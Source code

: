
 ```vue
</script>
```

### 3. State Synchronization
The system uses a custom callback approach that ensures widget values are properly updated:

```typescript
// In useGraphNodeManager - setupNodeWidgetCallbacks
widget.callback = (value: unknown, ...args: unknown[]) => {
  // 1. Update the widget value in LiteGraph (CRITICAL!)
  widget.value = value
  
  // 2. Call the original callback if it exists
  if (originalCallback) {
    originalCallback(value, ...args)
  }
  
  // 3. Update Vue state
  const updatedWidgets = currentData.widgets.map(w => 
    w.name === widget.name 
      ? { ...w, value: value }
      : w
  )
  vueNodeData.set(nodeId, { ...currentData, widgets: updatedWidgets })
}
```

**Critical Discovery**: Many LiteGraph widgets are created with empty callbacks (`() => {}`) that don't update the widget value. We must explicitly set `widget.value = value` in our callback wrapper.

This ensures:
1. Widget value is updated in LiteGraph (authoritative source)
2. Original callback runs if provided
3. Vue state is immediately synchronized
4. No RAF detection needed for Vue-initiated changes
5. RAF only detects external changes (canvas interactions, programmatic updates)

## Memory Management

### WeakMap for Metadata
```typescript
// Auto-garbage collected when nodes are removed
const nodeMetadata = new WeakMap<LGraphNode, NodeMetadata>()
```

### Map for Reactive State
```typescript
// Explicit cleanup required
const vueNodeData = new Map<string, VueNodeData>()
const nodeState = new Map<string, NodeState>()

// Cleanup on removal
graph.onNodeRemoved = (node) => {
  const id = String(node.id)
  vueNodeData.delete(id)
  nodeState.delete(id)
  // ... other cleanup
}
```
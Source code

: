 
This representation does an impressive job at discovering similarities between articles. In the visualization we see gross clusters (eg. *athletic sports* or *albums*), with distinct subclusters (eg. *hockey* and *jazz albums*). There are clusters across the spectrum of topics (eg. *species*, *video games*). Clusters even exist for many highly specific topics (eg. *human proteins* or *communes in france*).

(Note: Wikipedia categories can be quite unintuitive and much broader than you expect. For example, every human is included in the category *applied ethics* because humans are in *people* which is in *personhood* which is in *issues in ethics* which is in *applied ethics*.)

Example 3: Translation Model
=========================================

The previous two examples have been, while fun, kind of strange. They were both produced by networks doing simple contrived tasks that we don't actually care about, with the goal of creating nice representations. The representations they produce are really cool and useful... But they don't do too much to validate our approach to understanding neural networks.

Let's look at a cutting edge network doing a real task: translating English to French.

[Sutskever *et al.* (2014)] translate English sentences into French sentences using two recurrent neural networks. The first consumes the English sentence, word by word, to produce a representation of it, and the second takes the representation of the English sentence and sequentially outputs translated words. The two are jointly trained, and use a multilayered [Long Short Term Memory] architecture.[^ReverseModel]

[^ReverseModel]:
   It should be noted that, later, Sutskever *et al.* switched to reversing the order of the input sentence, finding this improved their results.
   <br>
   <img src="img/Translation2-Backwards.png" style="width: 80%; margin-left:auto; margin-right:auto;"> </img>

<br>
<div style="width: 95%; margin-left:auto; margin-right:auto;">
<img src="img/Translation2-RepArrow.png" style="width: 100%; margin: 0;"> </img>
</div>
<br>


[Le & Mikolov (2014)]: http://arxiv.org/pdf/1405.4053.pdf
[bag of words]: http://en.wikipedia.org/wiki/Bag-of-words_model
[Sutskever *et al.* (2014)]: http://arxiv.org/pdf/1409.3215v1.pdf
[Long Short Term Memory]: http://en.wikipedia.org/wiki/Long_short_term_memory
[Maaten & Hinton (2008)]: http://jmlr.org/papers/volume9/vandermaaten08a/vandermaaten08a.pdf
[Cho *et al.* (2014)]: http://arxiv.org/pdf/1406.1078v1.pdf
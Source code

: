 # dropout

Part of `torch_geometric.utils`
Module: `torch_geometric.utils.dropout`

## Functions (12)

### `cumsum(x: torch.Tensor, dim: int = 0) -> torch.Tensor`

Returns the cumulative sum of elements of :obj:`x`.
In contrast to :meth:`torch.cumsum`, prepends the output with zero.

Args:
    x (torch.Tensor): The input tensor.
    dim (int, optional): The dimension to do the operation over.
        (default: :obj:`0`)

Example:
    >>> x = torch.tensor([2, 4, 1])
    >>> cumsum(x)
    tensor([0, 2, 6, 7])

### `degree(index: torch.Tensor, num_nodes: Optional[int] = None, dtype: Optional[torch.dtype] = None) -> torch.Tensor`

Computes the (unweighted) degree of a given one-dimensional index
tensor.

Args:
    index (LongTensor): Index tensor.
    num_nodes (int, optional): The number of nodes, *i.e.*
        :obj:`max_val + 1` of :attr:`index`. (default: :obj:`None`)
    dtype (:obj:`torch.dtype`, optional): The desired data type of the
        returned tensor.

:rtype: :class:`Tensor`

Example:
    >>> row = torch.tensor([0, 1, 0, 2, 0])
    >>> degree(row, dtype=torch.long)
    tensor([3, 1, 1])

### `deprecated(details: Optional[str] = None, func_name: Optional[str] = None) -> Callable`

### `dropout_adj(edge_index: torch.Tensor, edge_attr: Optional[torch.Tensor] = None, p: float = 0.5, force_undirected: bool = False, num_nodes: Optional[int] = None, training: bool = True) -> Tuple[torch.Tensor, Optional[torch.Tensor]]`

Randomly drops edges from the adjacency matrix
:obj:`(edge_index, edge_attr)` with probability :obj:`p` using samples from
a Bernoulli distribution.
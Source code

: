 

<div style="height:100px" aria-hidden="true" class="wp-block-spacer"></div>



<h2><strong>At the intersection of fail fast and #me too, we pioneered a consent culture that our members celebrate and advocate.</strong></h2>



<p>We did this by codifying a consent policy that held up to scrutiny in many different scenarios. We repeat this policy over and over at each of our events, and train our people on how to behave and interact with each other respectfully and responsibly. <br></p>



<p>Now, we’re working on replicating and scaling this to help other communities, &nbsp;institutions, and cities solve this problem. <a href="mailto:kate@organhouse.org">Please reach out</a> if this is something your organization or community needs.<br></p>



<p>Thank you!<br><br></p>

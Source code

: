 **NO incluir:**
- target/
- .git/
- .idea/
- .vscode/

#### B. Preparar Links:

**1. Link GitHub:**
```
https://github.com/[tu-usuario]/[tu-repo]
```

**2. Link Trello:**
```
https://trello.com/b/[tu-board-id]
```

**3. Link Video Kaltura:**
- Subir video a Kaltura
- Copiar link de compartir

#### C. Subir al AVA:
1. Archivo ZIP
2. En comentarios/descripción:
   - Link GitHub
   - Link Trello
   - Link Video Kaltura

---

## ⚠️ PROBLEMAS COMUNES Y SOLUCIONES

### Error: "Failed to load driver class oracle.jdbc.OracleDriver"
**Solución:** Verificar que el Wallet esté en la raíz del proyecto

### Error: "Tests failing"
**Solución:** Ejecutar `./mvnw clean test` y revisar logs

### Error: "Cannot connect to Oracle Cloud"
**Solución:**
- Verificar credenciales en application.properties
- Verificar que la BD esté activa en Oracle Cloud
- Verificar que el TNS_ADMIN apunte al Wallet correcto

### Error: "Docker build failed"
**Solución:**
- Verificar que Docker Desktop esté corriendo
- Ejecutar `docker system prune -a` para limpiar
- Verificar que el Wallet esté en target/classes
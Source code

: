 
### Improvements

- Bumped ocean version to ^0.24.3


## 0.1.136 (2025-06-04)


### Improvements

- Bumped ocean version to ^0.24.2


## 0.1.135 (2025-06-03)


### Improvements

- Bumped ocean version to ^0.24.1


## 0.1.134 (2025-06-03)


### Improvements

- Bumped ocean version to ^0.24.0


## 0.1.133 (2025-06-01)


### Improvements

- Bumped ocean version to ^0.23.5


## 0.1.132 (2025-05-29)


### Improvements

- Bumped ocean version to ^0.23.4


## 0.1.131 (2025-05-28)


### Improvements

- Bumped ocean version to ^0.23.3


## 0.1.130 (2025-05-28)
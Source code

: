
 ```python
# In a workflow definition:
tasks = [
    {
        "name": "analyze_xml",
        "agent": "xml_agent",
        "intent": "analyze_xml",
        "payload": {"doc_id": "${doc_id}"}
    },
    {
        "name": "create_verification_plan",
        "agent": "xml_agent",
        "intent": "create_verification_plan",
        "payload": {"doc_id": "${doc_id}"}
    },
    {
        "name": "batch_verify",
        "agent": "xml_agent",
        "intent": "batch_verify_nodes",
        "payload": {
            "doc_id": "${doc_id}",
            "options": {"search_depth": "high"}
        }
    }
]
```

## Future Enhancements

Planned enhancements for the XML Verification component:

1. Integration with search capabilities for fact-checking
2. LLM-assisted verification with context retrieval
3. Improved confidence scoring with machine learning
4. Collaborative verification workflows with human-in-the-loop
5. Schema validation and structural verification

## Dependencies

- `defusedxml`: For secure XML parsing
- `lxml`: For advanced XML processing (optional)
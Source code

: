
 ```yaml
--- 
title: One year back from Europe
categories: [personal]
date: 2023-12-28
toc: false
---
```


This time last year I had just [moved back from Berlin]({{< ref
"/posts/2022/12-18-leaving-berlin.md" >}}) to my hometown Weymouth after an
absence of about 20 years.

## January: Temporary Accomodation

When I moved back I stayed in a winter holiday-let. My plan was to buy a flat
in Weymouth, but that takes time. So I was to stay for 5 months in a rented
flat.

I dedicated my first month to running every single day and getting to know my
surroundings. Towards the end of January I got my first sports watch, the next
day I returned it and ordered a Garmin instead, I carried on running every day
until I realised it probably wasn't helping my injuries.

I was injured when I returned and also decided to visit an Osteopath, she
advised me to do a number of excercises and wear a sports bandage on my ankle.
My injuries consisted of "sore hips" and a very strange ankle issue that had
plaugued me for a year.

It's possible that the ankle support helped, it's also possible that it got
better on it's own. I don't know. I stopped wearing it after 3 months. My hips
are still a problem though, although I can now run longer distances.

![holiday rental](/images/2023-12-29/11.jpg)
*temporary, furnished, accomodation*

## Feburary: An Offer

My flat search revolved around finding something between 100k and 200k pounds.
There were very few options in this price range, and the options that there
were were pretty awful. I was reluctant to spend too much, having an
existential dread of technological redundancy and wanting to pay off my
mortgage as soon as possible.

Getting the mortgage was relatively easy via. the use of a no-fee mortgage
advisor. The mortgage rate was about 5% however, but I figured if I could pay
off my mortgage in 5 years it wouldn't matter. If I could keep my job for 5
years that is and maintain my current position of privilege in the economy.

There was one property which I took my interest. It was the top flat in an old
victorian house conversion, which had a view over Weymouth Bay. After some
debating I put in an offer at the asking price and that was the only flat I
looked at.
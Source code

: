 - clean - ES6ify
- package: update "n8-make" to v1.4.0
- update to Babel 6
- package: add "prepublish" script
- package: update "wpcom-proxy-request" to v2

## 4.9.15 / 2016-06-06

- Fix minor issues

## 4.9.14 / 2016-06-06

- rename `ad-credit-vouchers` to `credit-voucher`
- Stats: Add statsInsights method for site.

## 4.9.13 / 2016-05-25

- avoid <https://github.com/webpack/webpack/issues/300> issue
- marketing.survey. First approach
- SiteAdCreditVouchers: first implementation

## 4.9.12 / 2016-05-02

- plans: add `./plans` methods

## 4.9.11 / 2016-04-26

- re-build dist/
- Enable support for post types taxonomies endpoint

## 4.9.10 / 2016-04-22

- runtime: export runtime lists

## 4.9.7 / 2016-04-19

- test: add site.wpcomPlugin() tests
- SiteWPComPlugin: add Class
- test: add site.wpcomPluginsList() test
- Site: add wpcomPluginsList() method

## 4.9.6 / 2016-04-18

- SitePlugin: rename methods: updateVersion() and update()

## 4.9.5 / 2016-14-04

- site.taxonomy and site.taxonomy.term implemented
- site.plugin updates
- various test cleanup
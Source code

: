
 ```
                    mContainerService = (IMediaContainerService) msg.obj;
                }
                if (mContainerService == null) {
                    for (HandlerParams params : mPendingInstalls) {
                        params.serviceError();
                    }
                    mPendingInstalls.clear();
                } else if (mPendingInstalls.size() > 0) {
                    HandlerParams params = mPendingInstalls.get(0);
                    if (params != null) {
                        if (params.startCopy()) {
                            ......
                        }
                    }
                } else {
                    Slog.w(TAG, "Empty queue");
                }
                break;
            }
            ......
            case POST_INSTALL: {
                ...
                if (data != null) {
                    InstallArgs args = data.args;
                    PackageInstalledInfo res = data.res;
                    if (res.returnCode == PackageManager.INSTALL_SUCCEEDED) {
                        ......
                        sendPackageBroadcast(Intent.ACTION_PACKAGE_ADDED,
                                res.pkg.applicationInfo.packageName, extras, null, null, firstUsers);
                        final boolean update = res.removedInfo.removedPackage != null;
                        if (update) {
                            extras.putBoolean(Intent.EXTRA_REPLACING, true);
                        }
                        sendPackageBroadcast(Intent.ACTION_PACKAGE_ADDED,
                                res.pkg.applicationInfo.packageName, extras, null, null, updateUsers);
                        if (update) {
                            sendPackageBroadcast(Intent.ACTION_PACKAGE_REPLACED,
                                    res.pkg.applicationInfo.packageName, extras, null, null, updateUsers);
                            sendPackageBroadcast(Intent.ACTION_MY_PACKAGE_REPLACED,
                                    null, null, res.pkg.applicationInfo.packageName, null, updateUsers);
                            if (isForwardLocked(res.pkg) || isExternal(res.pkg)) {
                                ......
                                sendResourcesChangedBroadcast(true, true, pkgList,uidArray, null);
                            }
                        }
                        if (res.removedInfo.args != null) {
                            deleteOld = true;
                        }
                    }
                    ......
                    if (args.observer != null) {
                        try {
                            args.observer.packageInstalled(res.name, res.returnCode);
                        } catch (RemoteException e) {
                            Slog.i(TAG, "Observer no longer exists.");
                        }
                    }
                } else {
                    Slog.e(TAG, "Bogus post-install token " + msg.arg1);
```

• • •

Your task -
When you reach the line in the material above that holds "existential dread of", begin reproducing lines exactly, and stop after the line that holds "## 4.9.13 / 2016-05-25".

Output of the exercise -
existential dread of technological redundancy and wanting to pay off my
mortgage as soon as possible.

Getting the mortgage was relatively easy via. the use of a no-fee mortgage
advisor. The mortgage rate was about 5% however, but I figured if I could pay
off my mortgage in 5 years it wouldn't matter. If I could keep my job for 5
years that is and maintain my current position of privilege in the economy.

There was one property which I took my interest. It was the top flat in an old
victorian house conversion, which had a view over Weymouth Bay. After some
debating I put in an offer at the asking price and that was the only flat I
looked at.
Source code

: - clean - ES6ify
- package: update "n8-make" to v1.4.0
- update to Babel 6
- package: add "prepublish" script
- package: update "wpcom-proxy-request" to v2

## 4.9.15 / 2016-06-06

- Fix minor issues

## 4.9.14 / 2016-06-06

- rename `ad-credit-vouchers` to `credit-voucher`
- Stats: Add statsInsights method for site.

## 4.9.13 / 2016-05-25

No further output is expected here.